While this is an impressive list, it represents only a fraction of CBT benefits that researchers have discovered over the last several decades.

How can you, as a behavioral health organization, help bring these benefits to your community?

CBT for kids and teenagers with anxiety

Therapist working with a teenage boy using CBT techniques for kids

Due to its many benefits, CBT is considered the gold standard, first-line treatment for moderate anxiety disorders in children and adolescents.

As noted above, anxiety disorders are the most common psychiatric conditions among youth, affecting between 15-20% of children and adolescents. Without treatment, these conditions can persist into adulthood and are associated with the development of other mental health conditions, like depression, and with considerable functional impairment.

CBT for anxiety disorders in kids and adolescents involves directly addressing the anxiety-provoking thoughts that occur and the behaviors that result from those thoughts, like refusing to go to school or to sleep alone. The therapist works with both the parents and the client, using a variety of techniques including helping their client to get distance from anxious thoughts and graded exposure to feared stimuli.

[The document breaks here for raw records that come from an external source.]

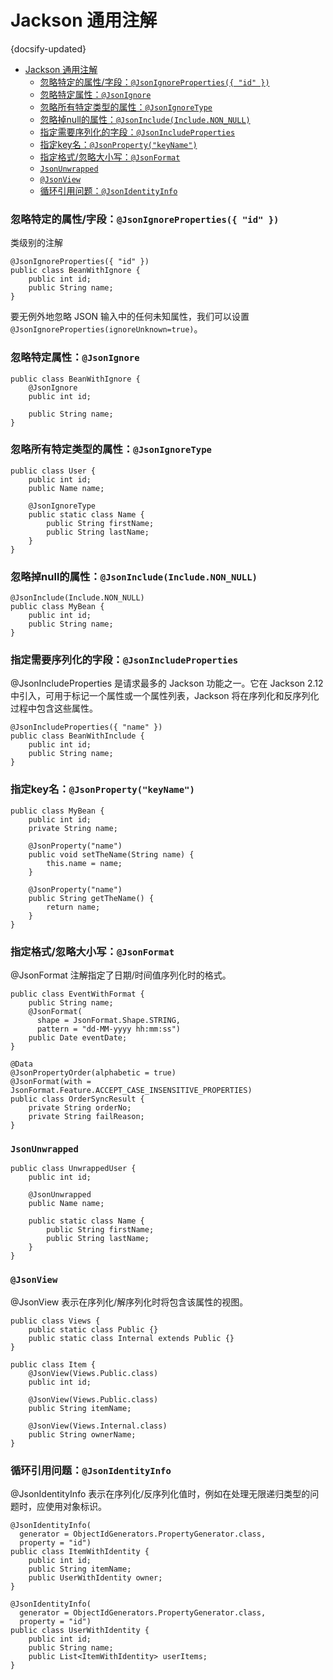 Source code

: # Jackson 通用注解
{docsify-updated}

- [Jackson 通用注解](#jackson-通用注解)
  - [忽略特定的属性/字段：`@JsonIgnoreProperties({ "id" })`](#忽略特定的属性字段jsonignoreproperties-id-)
  - [忽略特定属性：`@JsonIgnore`](#忽略特定属性jsonignore)
  - [忽略所有特定类型的属性：`@JsonIgnoreType`](#忽略所有特定类型的属性jsonignoretype)
  - [忽略掉null的属性：`@JsonInclude(Include.NON_NULL)`](#忽略掉null的属性jsonincludeincludenon_null)
  - [指定需要序列化的字段：`@JsonIncludeProperties`](#指定需要序列化的字段jsonincludeproperties)
  - [指定key名：`@JsonProperty("keyName")`](#指定key名jsonpropertykeyname)
  - [指定格式/忽略大小写：`@JsonFormat`](#指定格式忽略大小写jsonformat)
  - [`JsonUnwrapped`](#jsonunwrapped)
  - [`@JsonView`](#jsonview)
  - [循环引用问题：`@JsonIdentityInfo`](#循环引用问题jsonidentityinfo)


### 忽略特定的属性/字段：`@JsonIgnoreProperties({ "id" })`
类级别的注解
```
@JsonIgnoreProperties({ "id" })
public class BeanWithIgnore {
    public int id;
    public String name;
}
```
要无例外地忽略 JSON 输入中的任何未知属性，我们可以设置 `@JsonIgnoreProperties(ignoreUnknown=true)`。

### 忽略特定属性：`@JsonIgnore`
```
public class BeanWithIgnore {
    @JsonIgnore
    public int id;

    public String name;
}
```

### 忽略所有特定类型的属性：`@JsonIgnoreType`
```
public class User {
    public int id;
    public Name name;

    @JsonIgnoreType
    public static class Name {
        public String firstName;
        public String lastName;
    }
}
```

### 忽略掉null的属性：`@JsonInclude(Include.NON_NULL)`
```
@JsonInclude(Include.NON_NULL)
public class MyBean {
    public int id;
    public String name;
}
```

### 指定需要序列化的字段：`@JsonIncludeProperties`
@JsonIncludeProperties 是请求最多的 Jackson 功能之一。它在 Jackson 2.12 中引入，可用于标记一个属性或一个属性列表，Jackson 将在序列化和反序列化过程中包含这些属性。
```
@JsonIncludeProperties({ "name" })
public class BeanWithInclude {
    public int id;
    public String name;
}
```

### 指定key名：`@JsonProperty("keyName")`
```
public class MyBean {
    public int id;
    private String name;

    @JsonProperty("name")
    public void setTheName(String name) {
        this.name = name;
    }

    @JsonProperty("name")
    public String getTheName() {
        return name;
    }
}
```

### 指定格式/忽略大小写：`@JsonFormat`
@JsonFormat 注解指定了日期/时间值序列化时的格式。
```
public class EventWithFormat {
    public String name;
    @JsonFormat(
      shape = JsonFormat.Shape.STRING,
      pattern = "dd-MM-yyyy hh:mm:ss")
    public Date eventDate;
}

@Data
@JsonPropertyOrder(alphabetic = true)
@JsonFormat(with = JsonFormat.Feature.ACCEPT_CASE_INSENSITIVE_PROPERTIES)
public class OrderSyncResult {
    private String orderNo;
    private String failReason;
}
```

### `JsonUnwrapped`
```
public class UnwrappedUser {
    public int id;

    @JsonUnwrapped
    public Name name;

    public static class Name {
        public String firstName;
        public String lastName;
    }
}
```

### `@JsonView`
@JsonView 表示在序列化/解序列化时将包含该属性的视图。
```
public class Views {
    public static class Public {}
    public static class Internal extends Public {}
}

public class Item {
    @JsonView(Views.Public.class)
    public int id;

    @JsonView(Views.Public.class)
    public String itemName;

    @JsonView(Views.Internal.class)
    public String ownerName;
}
```

### 循环引用问题：`@JsonIdentityInfo`
@JsonIdentityInfo 表示在序列化/反序列化值时，例如在处理无限递归类型的问题时，应使用对象标识。
```
@JsonIdentityInfo(
  generator = ObjectIdGenerators.PropertyGenerator.class,
  property = "id")
public class ItemWithIdentity {
    public int id;
    public String itemName;
    public UserWithIdentity owner;
}

@JsonIdentityInfo(
  generator = ObjectIdGenerators.PropertyGenerator.class,
  property = "id")
public class UserWithIdentity {
    public int id;
    public String name;
    public List<ItemWithIdentity> userItems;
}
```
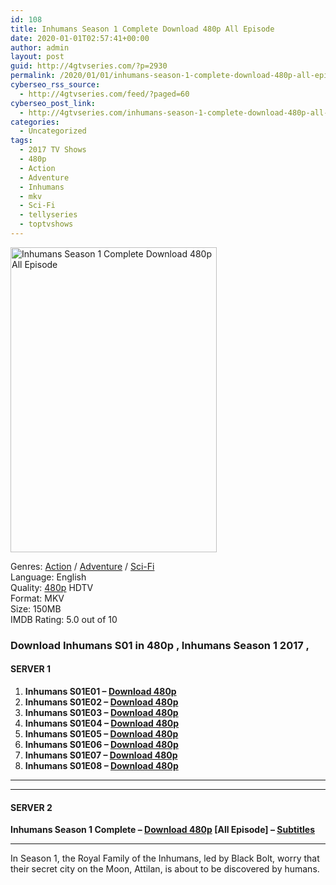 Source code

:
 ```yaml
---
id: 108
title: Inhumans Season 1 Complete Download 480p All Episode
date: 2020-01-01T02:57:41+00:00
author: admin
layout: post
guid: http://4gtvseries.com/?p=2930
permalink: /2020/01/01/inhumans-season-1-complete-download-480p-all-episode/
cyberseo_rss_source:
  - http://4gtvseries.com/feed/?paged=60
cyberseo_post_link:
  - http://4gtvseries.com/inhumans-season-1-complete-download-480p-all-episode/
categories:
  - Uncategorized
tags:
  - 2017 TV Shows
  - 480p
  - Action
  - Adventure
  - Inhumans
  - mkv
  - Sci-Fi
  - tellyseries
  - toptvshows
---
```

<img loading="lazy" class="aligncenter" src="https://4.bp.blogspot.com/-6ghVN94GvAY/XgwJAC-lu_I/AAAAAAAAAvc/6jfc6-bBkB8QPT3J4pPxcOisEvaQniMBACK4BGAYYCw/s1600/Inhumans%2BSeason%2B1.jpg" alt="Inhumans Season 1 Complete Download 480p All Episode" width="330" height="488" />

Genres: <a href="http://4gtvseries.com/tag/action/" data-wpel-link="internal">Action</a> / <a href="http://4gtvseries.com/tag/adventure/" data-wpel-link="internal">Adventure</a> / <a href="http://4gtvseries.com/tag/sci-fi/" data-wpel-link="internal">Sci-Fi</a>  
Language: English  
Quality:&nbsp;<a href="http://4gtvseries.com/tag/480p/" data-wpel-link="internal">480p</a>&nbsp;HDTV  
Format: MKV  
Size: 150MB  
IMDB Rating: 5.0 out of 10

### **Download Inhumans S01 in 480p , Inhumans Season 1 2017 ,&nbsp;**

#### <span><strong>SERVER 1</strong></span>

  1. **Inhumans S01E01 – <a href="http://slink.dl480p.xyz/khjPq9" data-wpel-link="external" target="_blank" rel="nofollow external noopener noreferrer" class="wpel-icon-left"><i class="wpel-icon fa fa-download" aria-hidden="true"></i>Download 480p</a>**
  2. **Inhumans S01E02 – <a href="http://slink.dl480p.xyz/gNgJ" data-wpel-link="external" target="_blank" rel="nofollow external noopener noreferrer" class="wpel-icon-left"><i class="wpel-icon fa fa-download" aria-hidden="true"></i>Download 480p</a>**
  3. **Inhumans S01E03 – <a href="http://slink.dl480p.xyz/ou7oTE9e" data-wpel-link="external" target="_blank" rel="nofollow external noopener noreferrer" class="wpel-icon-left"><i class="wpel-icon fa fa-download" aria-hidden="true"></i>Download 480p</a>**
  4. **Inhumans S01E04 – <a href="http://slink.dl480p.xyz/PLZZ0Vz" data-wpel-link="external" target="_blank" rel="nofollow external noopener noreferrer" class="wpel-icon-left"><i class="wpel-icon fa fa-download" aria-hidden="true"></i>Download 480p</a>**
  5. **Inhumans S01E05 – <a href="http://slink.dl480p.xyz/JJuzj" data-wpel-link="external" target="_blank" rel="nofollow external noopener noreferrer" class="wpel-icon-left"><i class="wpel-icon fa fa-download" aria-hidden="true"></i>Download 480p</a>**
  6. **Inhumans S01E06 – <a href="http://slink.dl480p.xyz/lGW59" data-wpel-link="external" target="_blank" rel="nofollow external noopener noreferrer" class="wpel-icon-left"><i class="wpel-icon fa fa-download" aria-hidden="true"></i>Download 480p</a>**
  7. **Inhumans S01E07 – <a href="http://slink.dl480p.xyz/PMEO9" data-wpel-link="external" target="_blank" rel="nofollow external noopener noreferrer" class="wpel-icon-left"><i class="wpel-icon fa fa-download" aria-hidden="true"></i>Download 480p</a>**
  8. **Inhumans S01E08 – <a href="http://slink.dl480p.xyz/QxIDY7Y4" data-wpel-link="external" target="_blank" rel="nofollow external noopener noreferrer" class="wpel-icon-left"><i class="wpel-icon fa fa-download" aria-hidden="true"></i>Download 480p</a>**

* * *

* * *

#### <span><strong>SERVER 2</strong></span>

**Inhumans Season 1 Complete – <a href="http://dl480p.xyz/3056/" data-wpel-link="external" target="_blank" rel="nofollow external noopener noreferrer" class="wpel-icon-left"><i class="wpel-icon fa fa-download" aria-hidden="true"></i>Download 480p</a> [All Episode] – <a href="https://subscene.com/subtitles/inhumans" data-wpel-link="external" target="_blank" rel="nofollow external noopener noreferrer" class="wpel-icon-left"><i class="wpel-icon fa fa-download" aria-hidden="true"></i>Subtitles</a>**

* * *

In Season 1, the Royal Family of the Inhumans, led by Black Bolt, worry that their secret city on the Moon, Attilan, is about to be discovered by humans.

<div align="center">
</div> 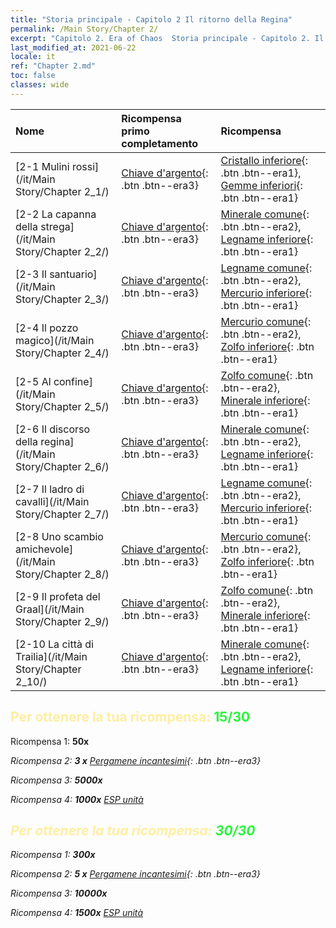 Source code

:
 ```yaml
---
title: "Storia principale - Capitolo 2 Il ritorno della Regina"
permalink: /Main Story/Chapter 2/
excerpt: "Capitolo 2. Era of Chaos  Storia principale - Capitolo 2. Il ritorno della Regina"
last_modified_at: 2021-06-22
locale: it
ref: "Chapter 2.md"
toc: false
classes: wide
---
```


  | Nome |  Ricompensa primo completamento | Ricompensa |
  |:------------|:------------|:------------| 
  | [2-1 Mulini rossi](/it/Main Story/Chapter 2_1/) | [Chiave d'argento](/ItemsIT/con_693/){: .btn .btn--era3} | [Cristallo inferiore](/ItemsIT/mat_5/){: .btn .btn--era1}, [Gemme inferiori](/ItemsIT/mat_4/){: .btn .btn--era1} |
  | [2-2 La capanna della strega](/it/Main Story/Chapter 2_2/) | [Chiave d'argento](/ItemsIT/con_693/){: .btn .btn--era3} | [Minerale comune](/ItemsIT/mat_6/){: .btn .btn--era2}, [Legname inferiore](/ItemsIT/mat_1/){: .btn .btn--era1} |
  | [2-3 Il santuario](/it/Main Story/Chapter 2_3/) | [Chiave d'argento](/ItemsIT/con_693/){: .btn .btn--era3} | [Legname comune](/ItemsIT/mat_7/){: .btn .btn--era2}, [Mercurio inferiore](/ItemsIT/mat_2/){: .btn .btn--era1} |
  | [2-4 Il pozzo magico](/it/Main Story/Chapter 2_4/) | [Chiave d'argento](/ItemsIT/con_693/){: .btn .btn--era3} | [Mercurio comune](/ItemsIT/mat_8/){: .btn .btn--era2}, [Zolfo inferiore](/ItemsIT/mat_3/){: .btn .btn--era1} |
  | [2-5 Al confine](/it/Main Story/Chapter 2_5/) | [Chiave d'argento](/ItemsIT/con_693/){: .btn .btn--era3} | [Zolfo comune](/ItemsIT/mat_9/){: .btn .btn--era2}, [Minerale inferiore](/ItemsIT/mat_1/){: .btn .btn--era1} |
  | [2-6 Il discorso della regina](/it/Main Story/Chapter 2_6/) | [Chiave d'argento](/ItemsIT/con_693/){: .btn .btn--era3} | [Minerale comune](/ItemsIT/mat_6/){: .btn .btn--era2}, [Legname inferiore](/ItemsIT/mat_1/){: .btn .btn--era1} |
  | [2-7 Il ladro di cavalli](/it/Main Story/Chapter 2_7/) | [Chiave d'argento](/ItemsIT/con_693/){: .btn .btn--era3} | [Legname comune](/ItemsIT/mat_7/){: .btn .btn--era2}, [Mercurio inferiore](/ItemsIT/mat_2/){: .btn .btn--era1} |
  | [2-8 Uno scambio amichevole](/it/Main Story/Chapter 2_8/) | [Chiave d'argento](/ItemsIT/con_693/){: .btn .btn--era3} | [Mercurio comune](/ItemsIT/mat_8/){: .btn .btn--era2}, [Zolfo inferiore](/ItemsIT/mat_3/){: .btn .btn--era1} |
  | [2-9 Il profeta del Graal](/it/Main Story/Chapter 2_9/) | [Chiave d'argento](/ItemsIT/con_693/){: .btn .btn--era3} | [Zolfo comune](/ItemsIT/mat_9/){: .btn .btn--era2}, [Minerale inferiore](/ItemsIT/mat_1/){: .btn .btn--era1} |
  | [2-10 La città di Trailia](/it/Main Story/Chapter 2_10/) | [Chiave d'argento](/ItemsIT/con_693/){: .btn .btn--era3} | [Minerale comune](/ItemsIT/mat_6/){: .btn .btn--era2}, [Legname inferiore](/ItemsIT/mat_1/){: .btn .btn--era1} |


## <span style="color: #ffeea0">Per ottenere la tua ricompensa: </span><span style="color: #27f73a">15/30</span>

 Ricompensa 1:  **50x** <i class="fas fa-gem"/>

 Ricompensa 2: **3 x** [Pergamene incantesimi](/ItemsIT/con_694/){: .btn .btn--era3}

 Ricompensa 3:  **5000x** <i class="fas fa-coins"/>

 Ricompensa 4:  **1000x** [ESP unità](/ItemsIT/con_902/)



## <span style="color: #ffeea0">Per ottenere la tua ricompensa: </span><span style="color: #27f73a">30/30</span>

 Ricompensa 1:  **300x** <i class="fas fa-gem"/>

 Ricompensa 2: **5 x** [Pergamene incantesimi](/ItemsIT/con_694/){: .btn .btn--era3}

 Ricompensa 3:  **10000x** <i class="fas fa-coins"/>

 Ricompensa 4:  **1500x** [ESP unità](/ItemsIT/con_902/)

Unfortunately, CBT can be difficult to access. Noncompletion rates can be high, and a fairly large number of children (up to 40%) with anxiety disorders do not fully respond to cognitive behavioral therapy. Other strategies, such as adding antidepressant medications, may be necessary when the response to cognitive behavioral therapy is inadequate.

How your organization can provide CBT for kids

Therapist working with a teenaged girl using CBT techniques for kids

In order for your organization to begin providing CBT to kids in your community, you must train your staff on the principals of CBT and how to apply this therapeutic technique to youth and children. While a therapist may feel competent in treating adults using CBT, they may struggle when trying to apply the same approach to kids. Determine which staff members desire or require this extra development and assign continuing education that can help them build their competence in treating children with CBT.

If, however, becoming a CBT therapy provider for children does not align with your mission or budget, you can partner with other organizations in your area to realize this goal. Reach out to schools, youth groups, child and family providers, and others with this skill set to expand your referral capabilities.